[Rendered images with source text]
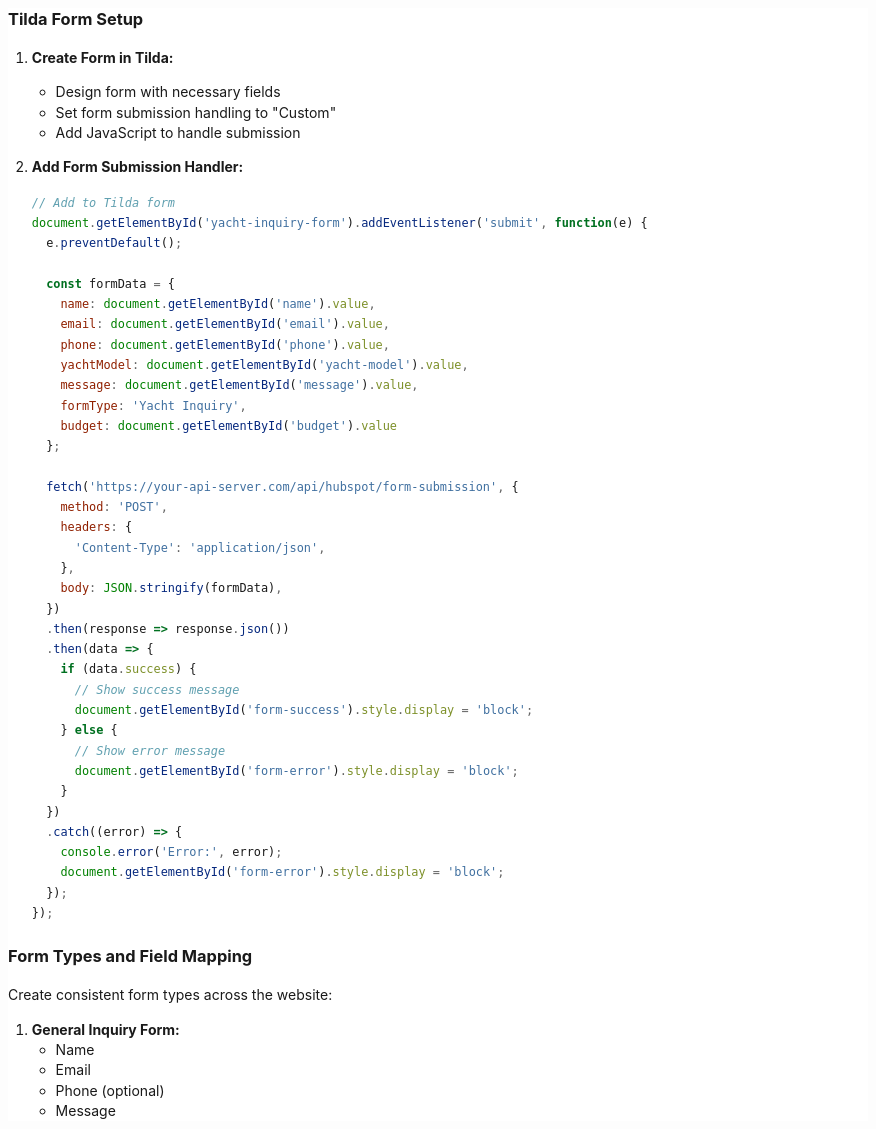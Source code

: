 ### Tilda Form Setup

1. **Create Form in Tilda:**
   - Design form with necessary fields
   - Set form submission handling to "Custom"
   - Add JavaScript to handle submission

2. **Add Form Submission Handler:**
   ```javascript
   // Add to Tilda form
   document.getElementById('yacht-inquiry-form').addEventListener('submit', function(e) {
     e.preventDefault();
     
     const formData = {
       name: document.getElementById('name').value,
       email: document.getElementById('email').value,
       phone: document.getElementById('phone').value,
       yachtModel: document.getElementById('yacht-model').value,
       message: document.getElementById('message').value,
       formType: 'Yacht Inquiry',
       budget: document.getElementById('budget').value
     };
     
     fetch('https://your-api-server.com/api/hubspot/form-submission', {
       method: 'POST',
       headers: {
         'Content-Type': 'application/json',
       },
       body: JSON.stringify(formData),
     })
     .then(response => response.json())
     .then(data => {
       if (data.success) {
         // Show success message
         document.getElementById('form-success').style.display = 'block';
       } else {
         // Show error message
         document.getElementById('form-error').style.display = 'block';
       }
     })
     .catch((error) => {
       console.error('Error:', error);
       document.getElementById('form-error').style.display = 'block';
     });
   });
   ```

### Form Types and Field Mapping

Create consistent form types across the website:

1. **General Inquiry Form:**
   - Name
   - Email
   - Phone (optional)
   - Message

--- TASK STATEMENT ---
Exclude all images and retype the data precisely.

--- SOLUTION FOR THIS EXERCISE ---
Source code

: ### Tilda Form Setup

1. **Create Form in Tilda:**
   - Design form with necessary fields
   - Set form submission handling to "Custom"
   - Add JavaScript to handle submission

2. **Add Form Submission Handler:**
   ```javascript
   // Add to Tilda form
   document.getElementById('yacht-inquiry-form').addEventListener('submit', function(e) {
     e.preventDefault();
     
     const formData = {
       name: document.getElementById('name').value,
       email: document.getElementById('email').value,
       phone: document.getElementById('phone').value,
       yachtModel: document.getElementById('yacht-model').value,
       message: document.getElementById('message').value,
       formType: 'Yacht Inquiry',
       budget: document.getElementById('budget').value
     };
     
     fetch('https://your-api-server.com/api/hubspot/form-submission', {
       method: 'POST',
       headers: {
         'Content-Type': 'application/json',
       },
       body: JSON.stringify(formData),
     })
     .then(response => response.json())
     .then(data => {
       if (data.success) {
         // Show success message
         document.getElementById('form-success').style.display = 'block';
       } else {
         // Show error message
         document.getElementById('form-error').style.display = 'block';
       }
     })
     .catch((error) => {
       console.error('Error:', error);
       document.getElementById('form-error').style.display = 'block';
     });
   });
   ```

### Form Types and Field Mapping

Create consistent form types across the website:

1. **General Inquiry Form:**
   - Name
   - Email
   - Phone (optional)
   - Message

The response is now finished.